With visitors come impacts—both to the resource and to other people. Keeping those impacts to a minimum are not only crucial to the preservation of the area, but to the enjoyment of fellow travelers. The Forest Service has its own set of rules, some of which overlap with these recommendations:

  • Pack smart! Everything should go in packs and items removed while paddling should be stowed back into the pack before landing at portages. Besides avoiding losing things, being efficient helps minimize congestion at portage landings.
  • If making multiple trips across a portage, place the gear left at either end out of the way so as to not block the trail or landing for other users.

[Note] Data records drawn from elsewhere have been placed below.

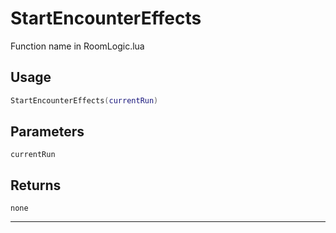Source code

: # StartEncounterEffects
Function name in RoomLogic.lua
## Usage
```lua
StartEncounterEffects(currentRun)
```
## Parameters
`currentRun`
## Returns
`none`

---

  • Let’s face it, portages end up being a chance for paddlers to answer that call of nature – don’t do it near the landings. Head up the trail a bit and then back into the woods. We’ll all thank you.
  • Boundary Waters rules state that no more than nine people can be at any one place at one time. That means portages too. If your group is having a picnic at the portage landing, and my group would put us over nine, my party has to sit out on the water until you’re done. In other words, take your breaks somewhere else—an island, a point, or empty campsite.
  • Sound travels a great distance over water. Be kind to other visitors (and see more wildlife) by using your “inside voice” outside.
  • If an area of a campsite is lush and green, or growing wildflowers, that doesn’t make a good place to pile gear, lie down, or put a tent. It makes it a rarity, and a place to admire. Restrict your activities to those areas already hardened by use. It takes a long time for soil to build, and plants to grow in this harsh environment, but just a few minutes of shuffling feet or dragging gear to destroy it.
  • Clean fish well away from any campsite. Whether you bury the remains in the woods, place them on a rock for scavengers, or sink them in deep water is a matter of debate, but no matter how you dispose of fish remains, do it far from areas people use. A fishy campsite is sure to attract biting flies and possibly bears.
  • Foil doesn’t burn. Really. Half of those food packets you burned were lined with foil, which is now in the firegrate. Either don’t burn the trash (illegal in Minnesota anyway) or retrieve the foil.
  • Clean up after yourself. Your mother would be proud and other campers will be thankful. If you hauled it into the wilderness, you can sure haul it back out.
  • It’s an old custom, now often forgotten—leave some dry kindling and a few sticks of firewood for the next campers. Maybe then they’ll do it too!